FMA, TPA join 13 other associations to advise Trump against steel import restrictions

The Fabricators & Manufacturers Association Intl. and Tube & Pipe Association, both of Elgin, Ill., along with 13 other trade associations representing more than 30,000 U.S. steel-using manufacturers that employ 1 million American workers, have sent a letter to President Trump and other senior trade officials regarding Section 232 restrictions on basic steel imports.

The letter warns that these restrictions will “adversely impact national security, the economy, and the steel industry itself because it will undermine [U.S. steel-using manufacturers’] competitiveness and our ability to make value-added products here.”

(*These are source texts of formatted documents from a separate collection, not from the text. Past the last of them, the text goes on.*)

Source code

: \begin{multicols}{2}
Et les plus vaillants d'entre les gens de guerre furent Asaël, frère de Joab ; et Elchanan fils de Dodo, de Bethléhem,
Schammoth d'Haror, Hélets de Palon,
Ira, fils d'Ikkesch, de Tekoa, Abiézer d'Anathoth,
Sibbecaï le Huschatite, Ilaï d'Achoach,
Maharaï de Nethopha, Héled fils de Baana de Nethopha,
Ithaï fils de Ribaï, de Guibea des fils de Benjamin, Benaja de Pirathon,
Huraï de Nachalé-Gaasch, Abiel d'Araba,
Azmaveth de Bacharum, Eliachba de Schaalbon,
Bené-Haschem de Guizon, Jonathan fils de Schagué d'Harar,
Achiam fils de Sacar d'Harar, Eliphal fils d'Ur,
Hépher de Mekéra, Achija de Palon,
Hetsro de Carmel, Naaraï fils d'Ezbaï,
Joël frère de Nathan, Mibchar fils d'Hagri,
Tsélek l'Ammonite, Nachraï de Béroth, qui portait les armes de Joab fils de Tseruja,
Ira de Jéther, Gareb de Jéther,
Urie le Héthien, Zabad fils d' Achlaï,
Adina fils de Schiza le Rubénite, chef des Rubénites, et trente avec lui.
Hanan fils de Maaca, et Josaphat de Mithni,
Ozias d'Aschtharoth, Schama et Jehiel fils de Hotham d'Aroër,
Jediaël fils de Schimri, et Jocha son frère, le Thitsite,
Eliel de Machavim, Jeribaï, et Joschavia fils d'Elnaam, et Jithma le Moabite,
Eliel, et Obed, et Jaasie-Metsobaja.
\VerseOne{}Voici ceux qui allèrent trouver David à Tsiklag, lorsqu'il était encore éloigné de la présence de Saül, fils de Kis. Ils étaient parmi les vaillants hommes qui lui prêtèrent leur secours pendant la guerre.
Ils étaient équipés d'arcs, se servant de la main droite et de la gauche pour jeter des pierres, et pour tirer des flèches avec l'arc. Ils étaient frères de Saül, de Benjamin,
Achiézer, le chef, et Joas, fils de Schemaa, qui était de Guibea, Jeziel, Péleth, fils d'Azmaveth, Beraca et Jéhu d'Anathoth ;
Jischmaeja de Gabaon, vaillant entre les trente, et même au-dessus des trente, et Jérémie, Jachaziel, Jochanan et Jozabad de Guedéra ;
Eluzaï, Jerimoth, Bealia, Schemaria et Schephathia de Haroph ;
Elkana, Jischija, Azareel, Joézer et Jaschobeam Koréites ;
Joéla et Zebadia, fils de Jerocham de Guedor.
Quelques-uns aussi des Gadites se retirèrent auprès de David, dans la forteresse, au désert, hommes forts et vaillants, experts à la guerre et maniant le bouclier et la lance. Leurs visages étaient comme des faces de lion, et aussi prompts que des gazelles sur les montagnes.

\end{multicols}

The letter continues, “In that event, these products will be made elsewhere, resulting in lost business and jobs for our members and reduced purchases from the domestic basic steel industry. Everyone in the U.S. steel supply chain will be damaged by restrictions on steel imports.”

The letter points out that the 1 million U.S. jobs represented by these steel-using associations compares to 80,000 jobs in the domestic steel industry, and that domestic steel manufacturers are reporting their best earnings in more than a decade. The letter also notes that more than 160 antidumping and countervailing duties are in place against 37 countries and 25 categories of basic steel products.

“The associations urge President Trump to avoid any decision which would do harm to so many downstream steel manufacturing companies and other steel consumers, our employees, and our customers, with little or no additional protection to the basic steel industry, while at the same time causing great economic harm to numerous other sectors of the U.S. economy,” the letter states.